____ EXERCISE DATA

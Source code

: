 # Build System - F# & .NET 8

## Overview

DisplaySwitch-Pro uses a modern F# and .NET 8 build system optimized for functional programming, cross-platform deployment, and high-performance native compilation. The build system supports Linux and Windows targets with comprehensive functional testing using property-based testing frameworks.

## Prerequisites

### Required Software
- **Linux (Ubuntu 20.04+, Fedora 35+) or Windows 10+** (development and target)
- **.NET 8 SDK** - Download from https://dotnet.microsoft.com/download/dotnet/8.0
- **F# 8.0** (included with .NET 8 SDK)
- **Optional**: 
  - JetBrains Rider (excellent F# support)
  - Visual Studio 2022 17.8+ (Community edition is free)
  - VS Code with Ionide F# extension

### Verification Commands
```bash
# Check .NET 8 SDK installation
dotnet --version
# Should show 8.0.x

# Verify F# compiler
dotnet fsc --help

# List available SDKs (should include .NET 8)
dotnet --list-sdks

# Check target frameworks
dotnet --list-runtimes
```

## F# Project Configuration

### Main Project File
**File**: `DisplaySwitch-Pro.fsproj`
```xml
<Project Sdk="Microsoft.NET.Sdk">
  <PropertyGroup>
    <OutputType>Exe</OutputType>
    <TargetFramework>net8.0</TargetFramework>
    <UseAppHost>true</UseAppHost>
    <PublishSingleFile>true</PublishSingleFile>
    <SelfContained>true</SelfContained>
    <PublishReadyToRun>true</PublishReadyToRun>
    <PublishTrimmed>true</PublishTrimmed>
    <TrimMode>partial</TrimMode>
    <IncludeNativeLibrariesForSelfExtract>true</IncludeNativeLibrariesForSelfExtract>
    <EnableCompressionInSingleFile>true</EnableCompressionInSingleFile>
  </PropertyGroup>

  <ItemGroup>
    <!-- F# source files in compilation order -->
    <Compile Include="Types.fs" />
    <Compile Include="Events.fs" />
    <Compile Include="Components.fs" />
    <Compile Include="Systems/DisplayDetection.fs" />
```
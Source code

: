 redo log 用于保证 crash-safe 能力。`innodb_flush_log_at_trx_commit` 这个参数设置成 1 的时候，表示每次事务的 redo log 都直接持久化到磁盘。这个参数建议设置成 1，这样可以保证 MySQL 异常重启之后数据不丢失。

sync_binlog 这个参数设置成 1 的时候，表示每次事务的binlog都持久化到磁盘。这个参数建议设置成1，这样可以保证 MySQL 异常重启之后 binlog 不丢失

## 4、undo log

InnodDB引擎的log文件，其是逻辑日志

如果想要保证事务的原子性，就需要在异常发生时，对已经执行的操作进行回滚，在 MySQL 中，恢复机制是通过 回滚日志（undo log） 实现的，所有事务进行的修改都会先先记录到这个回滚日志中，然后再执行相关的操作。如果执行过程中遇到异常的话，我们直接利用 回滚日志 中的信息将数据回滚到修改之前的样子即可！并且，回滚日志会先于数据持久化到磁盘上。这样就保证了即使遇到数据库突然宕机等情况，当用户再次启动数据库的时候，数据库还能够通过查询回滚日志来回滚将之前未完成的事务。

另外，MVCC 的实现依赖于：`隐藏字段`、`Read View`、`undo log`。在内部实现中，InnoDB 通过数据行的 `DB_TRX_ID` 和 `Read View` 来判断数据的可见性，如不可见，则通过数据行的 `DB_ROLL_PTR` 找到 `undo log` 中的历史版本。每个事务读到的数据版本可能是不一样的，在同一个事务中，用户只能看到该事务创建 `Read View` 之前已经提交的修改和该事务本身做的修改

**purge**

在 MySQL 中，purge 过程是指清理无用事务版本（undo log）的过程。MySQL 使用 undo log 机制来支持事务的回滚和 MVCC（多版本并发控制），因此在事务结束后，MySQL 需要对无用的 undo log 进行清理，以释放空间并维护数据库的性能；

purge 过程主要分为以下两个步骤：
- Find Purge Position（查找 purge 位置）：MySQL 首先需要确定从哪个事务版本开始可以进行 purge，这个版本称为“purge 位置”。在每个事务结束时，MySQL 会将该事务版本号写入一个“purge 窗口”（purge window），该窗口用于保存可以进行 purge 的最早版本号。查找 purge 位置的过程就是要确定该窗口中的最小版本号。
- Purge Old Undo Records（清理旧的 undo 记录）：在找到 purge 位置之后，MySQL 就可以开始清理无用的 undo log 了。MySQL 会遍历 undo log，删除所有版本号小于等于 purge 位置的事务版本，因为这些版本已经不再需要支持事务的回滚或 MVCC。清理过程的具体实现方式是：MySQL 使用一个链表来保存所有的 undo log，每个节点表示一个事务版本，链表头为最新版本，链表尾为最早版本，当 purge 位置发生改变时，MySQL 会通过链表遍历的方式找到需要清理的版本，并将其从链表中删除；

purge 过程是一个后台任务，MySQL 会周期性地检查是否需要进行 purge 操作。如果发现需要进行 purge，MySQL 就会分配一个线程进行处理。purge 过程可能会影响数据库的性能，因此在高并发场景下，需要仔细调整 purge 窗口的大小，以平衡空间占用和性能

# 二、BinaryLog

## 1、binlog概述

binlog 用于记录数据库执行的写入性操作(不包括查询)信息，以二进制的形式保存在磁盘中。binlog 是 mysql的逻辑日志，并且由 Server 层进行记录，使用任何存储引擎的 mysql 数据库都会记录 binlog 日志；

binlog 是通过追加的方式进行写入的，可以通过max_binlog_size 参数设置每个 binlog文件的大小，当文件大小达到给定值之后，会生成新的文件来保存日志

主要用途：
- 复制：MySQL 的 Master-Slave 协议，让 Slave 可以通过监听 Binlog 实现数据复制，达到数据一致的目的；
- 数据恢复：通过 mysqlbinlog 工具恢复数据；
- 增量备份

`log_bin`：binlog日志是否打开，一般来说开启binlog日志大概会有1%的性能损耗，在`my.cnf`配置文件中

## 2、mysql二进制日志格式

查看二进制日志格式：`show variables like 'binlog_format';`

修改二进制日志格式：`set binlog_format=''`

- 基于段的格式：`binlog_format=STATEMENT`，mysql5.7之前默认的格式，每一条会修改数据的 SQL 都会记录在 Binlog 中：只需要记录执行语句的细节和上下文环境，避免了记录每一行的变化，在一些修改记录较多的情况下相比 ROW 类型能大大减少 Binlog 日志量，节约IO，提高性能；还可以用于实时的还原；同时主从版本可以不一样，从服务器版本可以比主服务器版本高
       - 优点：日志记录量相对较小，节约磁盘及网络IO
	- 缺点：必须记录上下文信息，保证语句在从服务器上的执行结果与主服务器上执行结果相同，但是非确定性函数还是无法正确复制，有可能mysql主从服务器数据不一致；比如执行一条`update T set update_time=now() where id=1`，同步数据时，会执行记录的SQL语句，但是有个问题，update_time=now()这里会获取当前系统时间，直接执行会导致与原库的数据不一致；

________

Can you restate every record above word for word?

Source code

: # Build System - F# & .NET 8

## Overview

DisplaySwitch-Pro uses a modern F# and .NET 8 build system optimized for functional programming, cross-platform deployment, and high-performance native compilation. The build system supports Linux and Windows targets with comprehensive functional testing using property-based testing frameworks.

## Prerequisites

### Required Software
- **Linux (Ubuntu 20.04+, Fedora 35+) or Windows 10+** (development and target)
- **.NET 8 SDK** - Download from https://dotnet.microsoft.com/download/dotnet/8.0
- **F# 8.0** (included with .NET 8 SDK)
- **Optional**: 
  - JetBrains Rider (excellent F# support)
  - Visual Studio 2022 17.8+ (Community edition is free)
  - VS Code with Ionide F# extension

### Verification Commands
```bash
# Check .NET 8 SDK installation
dotnet --version
# Should show 8.0.x

# Verify F# compiler
dotnet fsc --help

# List available SDKs (should include .NET 8)
dotnet --list-sdks

# Check target frameworks
dotnet --list-runtimes
```

## F# Project Configuration

### Main Project File
**File**: `DisplaySwitch-Pro.fsproj`
```xml
<Project Sdk="Microsoft.NET.Sdk">
  <PropertyGroup>
    <OutputType>Exe</OutputType>
    <TargetFramework>net8.0</TargetFramework>
    <UseAppHost>true</UseAppHost>
    <PublishSingleFile>true</PublishSingleFile>
    <SelfContained>true</SelfContained>
    <PublishReadyToRun>true</PublishReadyToRun>
    <PublishTrimmed>true</PublishTrimmed>
    <TrimMode>partial</TrimMode>
    <IncludeNativeLibrariesForSelfExtract>true</IncludeNativeLibrariesForSelfExtract>
    <EnableCompressionInSingleFile>true</EnableCompressionInSingleFile>
  </PropertyGroup>

  <ItemGroup>
    <!-- F# source files in compilation order -->
    <Compile Include="Types.fs" />
    <Compile Include="Events.fs" />
    <Compile Include="Components.fs" />
    <Compile Include="Systems/DisplayDetection.fs" />
```
Source code

: redo log 用于保证 crash-safe 能力。`innodb_flush_log_at_trx_commit` 这个参数设置成 1 的时候，表示每次事务的 redo log 都直接持久化到磁盘。这个参数建议设置成 1，这样可以保证 MySQL 异常重启之后数据不丢失。

sync_binlog 这个参数设置成 1 的时候，表示每次事务的binlog都持久化到磁盘。这个参数建议设置成1，这样可以保证 MySQL 异常重启之后 binlog 不丢失

## 4、undo log

InnodDB引擎的log文件，其是逻辑日志

如果想要保证事务的原子性，就需要在异常发生时，对已经执行的操作进行回滚，在 MySQL 中，恢复机制是通过 回滚日志（undo log） 实现的，所有事务进行的修改都会先先记录到这个回滚日志中，然后再执行相关的操作。如果执行过程中遇到异常的话，我们直接利用 回滚日志 中的信息将数据回滚到修改之前的样子即可！并且，回滚日志会先于数据持久化到磁盘上。这样就保证了即使遇到数据库突然宕机等情况，当用户再次启动数据库的时候，数据库还能够通过查询回滚日志来回滚将之前未完成的事务。

另外，MVCC 的实现依赖于：`隐藏字段`、`Read View`、`undo log`。在内部实现中，InnoDB 通过数据行的 `DB_TRX_ID` 和 `Read View` 来判断数据的可见性，如不可见，则通过数据行的 `DB_ROLL_PTR` 找到 `undo log` 中的历史版本。每个事务读到的数据版本可能是不一样的，在同一个事务中，用户只能看到该事务创建 `Read View` 之前已经提交的修改和该事务本身做的修改

**purge**

在 MySQL 中，purge 过程是指清理无用事务版本（undo log）的过程。MySQL 使用 undo log 机制来支持事务的回滚和 MVCC（多版本并发控制），因此在事务结束后，MySQL 需要对无用的 undo log 进行清理，以释放空间并维护数据库的性能；

purge 过程主要分为以下两个步骤：
- Find Purge Position（查找 purge 位置）：MySQL 首先需要确定从哪个事务版本开始可以进行 purge，这个版本称为“purge 位置”。在每个事务结束时，MySQL 会将该事务版本号写入一个“purge 窗口”（purge window），该窗口用于保存可以进行 purge 的最早版本号。查找 purge 位置的过程就是要确定该窗口中的最小版本号。
- Purge Old Undo Records（清理旧的 undo 记录）：在找到 purge 位置之后，MySQL 就可以开始清理无用的 undo log 了。MySQL 会遍历 undo log，删除所有版本号小于等于 purge 位置的事务版本，因为这些版本已经不再需要支持事务的回滚或 MVCC。清理过程的具体实现方式是：MySQL 使用一个链表来保存所有的 undo log，每个节点表示一个事务版本，链表头为最新版本，链表尾为最早版本，当 purge 位置发生改变时，MySQL 会通过链表遍历的方式找到需要清理的版本，并将其从链表中删除；

purge 过程是一个后台任务，MySQL 会周期性地检查是否需要进行 purge 操作。如果发现需要进行 purge，MySQL 就会分配一个线程进行处理。purge 过程可能会影响数据库的性能，因此在高并发场景下，需要仔细调整 purge 窗口的大小，以平衡空间占用和性能

# 二、BinaryLog

## 1、binlog概述

binlog 用于记录数据库执行的写入性操作(不包括查询)信息，以二进制的形式保存在磁盘中。binlog 是 mysql的逻辑日志，并且由 Server 层进行记录，使用任何存储引擎的 mysql 数据库都会记录 binlog 日志；

binlog 是通过追加的方式进行写入的，可以通过max_binlog_size 参数设置每个 binlog文件的大小，当文件大小达到给定值之后，会生成新的文件来保存日志

主要用途：
- 复制：MySQL 的 Master-Slave 协议，让 Slave 可以通过监听 Binlog 实现数据复制，达到数据一致的目的；
- 数据恢复：通过 mysqlbinlog 工具恢复数据；
- 增量备份

`log_bin`：binlog日志是否打开，一般来说开启binlog日志大概会有1%的性能损耗，在`my.cnf`配置文件中

## 2、mysql二进制日志格式

查看二进制日志格式：`show variables like 'binlog_format';`

修改二进制日志格式：`set binlog_format=''`

- 基于段的格式：`binlog_format=STATEMENT`，mysql5.7之前默认的格式，每一条会修改数据的 SQL 都会记录在 Binlog 中：只需要记录执行语句的细节和上下文环境，避免了记录每一行的变化，在一些修改记录较多的情况下相比 ROW 类型能大大减少 Binlog 日志量，节约IO，提高性能；还可以用于实时的还原；同时主从版本可以不一样，从服务器版本可以比主服务器版本高
       - 优点：日志记录量相对较小，节约磁盘及网络IO
	- 缺点：必须记录上下文信息，保证语句在从服务器上的执行结果与主服务器上执行结果相同，但是非确定性函数还是无法正确复制，有可能mysql主从服务器数据不一致；比如执行一条`update T set update_time=now() where id=1`，同步数据时，会执行记录的SQL语句，但是有个问题，update_time=now()这里会获取当前系统时间，直接执行会导致与原库的数据不一致；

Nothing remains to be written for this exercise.